I am really not a fan of canna lilies. We only have one in our garden, which I assume is Canna Tropicana but I don’t love it enough to give it a prized position in order to star. I find them a bit coarse, lacking any element of refinement. And they don’t die down gracefully at the end of the season. There are many other plants we prefer that we can use for the tropical look in our climate.

But the fact that I don’t want to grow them myself does not stop me from seeing their merits elsewhere. Down the road, so to speak – as in maybe 5km and a couple of road changes down the road – is a fine patch of red cannas that I admired all last summer each time I passed. They are very… bold. And undeniably cheerful. When passing in a car, they are bright enough to catch my eye every time and they do appear to have a long season in flower. Pat, who owns these, offered me some when I stopped to photograph them yesterday, but I declined. I get my pleasure from looking at them in her garden.

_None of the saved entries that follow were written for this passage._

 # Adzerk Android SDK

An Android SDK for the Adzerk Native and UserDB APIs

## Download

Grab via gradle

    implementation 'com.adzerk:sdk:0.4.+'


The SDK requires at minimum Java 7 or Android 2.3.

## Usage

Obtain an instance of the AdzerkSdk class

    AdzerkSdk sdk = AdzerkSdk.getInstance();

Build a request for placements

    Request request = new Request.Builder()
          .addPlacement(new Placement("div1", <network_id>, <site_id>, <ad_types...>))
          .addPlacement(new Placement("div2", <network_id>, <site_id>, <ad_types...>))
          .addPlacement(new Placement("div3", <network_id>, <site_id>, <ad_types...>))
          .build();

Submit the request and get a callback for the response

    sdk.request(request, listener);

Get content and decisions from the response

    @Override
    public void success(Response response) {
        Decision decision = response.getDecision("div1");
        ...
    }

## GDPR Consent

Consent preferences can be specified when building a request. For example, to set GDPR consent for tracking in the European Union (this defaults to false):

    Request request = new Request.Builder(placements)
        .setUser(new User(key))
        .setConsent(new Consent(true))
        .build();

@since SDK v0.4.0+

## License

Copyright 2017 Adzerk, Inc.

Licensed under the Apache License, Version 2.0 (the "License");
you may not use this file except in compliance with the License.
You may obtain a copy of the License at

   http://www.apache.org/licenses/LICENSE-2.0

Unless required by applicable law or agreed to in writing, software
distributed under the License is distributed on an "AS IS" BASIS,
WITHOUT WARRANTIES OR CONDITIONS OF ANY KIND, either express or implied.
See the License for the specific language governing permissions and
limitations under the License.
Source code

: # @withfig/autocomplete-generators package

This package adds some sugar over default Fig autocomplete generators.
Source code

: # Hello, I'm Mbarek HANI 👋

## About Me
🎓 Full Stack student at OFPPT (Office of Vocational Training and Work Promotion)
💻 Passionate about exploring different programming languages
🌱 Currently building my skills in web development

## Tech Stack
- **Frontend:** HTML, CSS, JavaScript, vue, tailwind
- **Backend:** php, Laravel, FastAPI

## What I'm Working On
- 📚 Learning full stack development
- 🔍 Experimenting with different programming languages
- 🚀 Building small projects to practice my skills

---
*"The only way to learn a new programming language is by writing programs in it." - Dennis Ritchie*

If you are going to grow them, my advice would be to plant them in blocks of a single colour for maximum effect. I did not realise until I looked them up to get their species name that they are edible. My cursory study of them indicated that it is the tubers you eat, not the flowers. They are Canna indica, not lilies at all, but that is probably no surprise. Their widespread natural habitat takes in large parts of South and Central America, stretching up into the southern states of USA.

Cannas are a mainstay of the summer plantings at the Te Henui cemetery. Mercifully, Cemetery Sue who leads the team of volunteers who tend those gardens, has kept the colours separate.

Auckland Regional Botanic Gardens also uses big plantings of cannas in their summer herbaceous displays. Some of these are better than others. The symphony in pink was, I thought, charming on the day. The garish stripes in primary colours, not so much. 


5 thoughts on “I cannae do cannas, myself

  1. Renee

    I am not enamoured of their flowers, but some cannas have spectacular foliage. In spring I picked up a sad Tropicanna Gold that had split its pot for $4 and am growing it in a large pot as a foliage houseplant in a north facing window. Needs a lot of water but it’s growing well, with a little browning on some leaves that I haven’t decided whether to attribute to underwatering, lack of humidity or simply too much heat in front of the glass. If it puts out buds I will likely remove them.

  2. tonytomeo

    Confusion about the identity of ‘Tropicana’ seems to be quite common. My colleague in San Jose said the same about his. It really looks like ‘Tropicana’, but no one really knows. I grow ‘Australia’ in my downtown planter box because one of the neighboring merchants really likes bronze foliage; and I thought it would contrast nicely with the pale green of the aeoniums. Otherwise, my favorite cannas are the really big ones with smaller flowers. They are grown more for the foliage than the flowers.